Look for "<details><summary>Bash</summary></details>" in the entries below. Then write out exactly the line that holds it and every line after it, to the last, and nothing else.

━━━ DATA SHOWN ━━━

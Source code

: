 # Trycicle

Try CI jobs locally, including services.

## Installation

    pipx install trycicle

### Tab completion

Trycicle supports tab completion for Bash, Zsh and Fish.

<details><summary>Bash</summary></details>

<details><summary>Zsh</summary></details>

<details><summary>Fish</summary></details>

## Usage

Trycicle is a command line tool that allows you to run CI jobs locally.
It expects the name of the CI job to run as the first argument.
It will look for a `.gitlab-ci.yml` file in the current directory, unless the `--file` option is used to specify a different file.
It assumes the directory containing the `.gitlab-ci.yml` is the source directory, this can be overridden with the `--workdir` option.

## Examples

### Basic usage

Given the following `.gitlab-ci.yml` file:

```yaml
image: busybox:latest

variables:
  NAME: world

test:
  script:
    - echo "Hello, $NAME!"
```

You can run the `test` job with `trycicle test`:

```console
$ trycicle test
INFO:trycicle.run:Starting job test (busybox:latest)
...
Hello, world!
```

━━━

** RESPONSE TO THIS TASK **
<details><summary>Bash</summary></details>

<details><summary>Zsh</summary></details>

<details><summary>Fish</summary></details>

## Usage

Trycicle is a command line tool that allows you to run CI jobs locally.
It expects the name of the CI job to run as the first argument.
It will look for a `.gitlab-ci.yml` file in the current directory, unless the `--file` option is used to specify a different file.
It assumes the directory containing the `.gitlab-ci.yml` is the source directory, this can be overridden with the `--workdir` option.

## Examples

### Basic usage

Given the following `.gitlab-ci.yml` file:

```yaml
image: busybox:latest

variables:
  NAME: world

test:
  script:
    - echo "Hello, $NAME!"
```

You can run the `test` job with `trycicle test`:

```console
$ trycicle test
INFO:trycicle.run:Starting job test (busybox:latest)
...
Hello, world!
```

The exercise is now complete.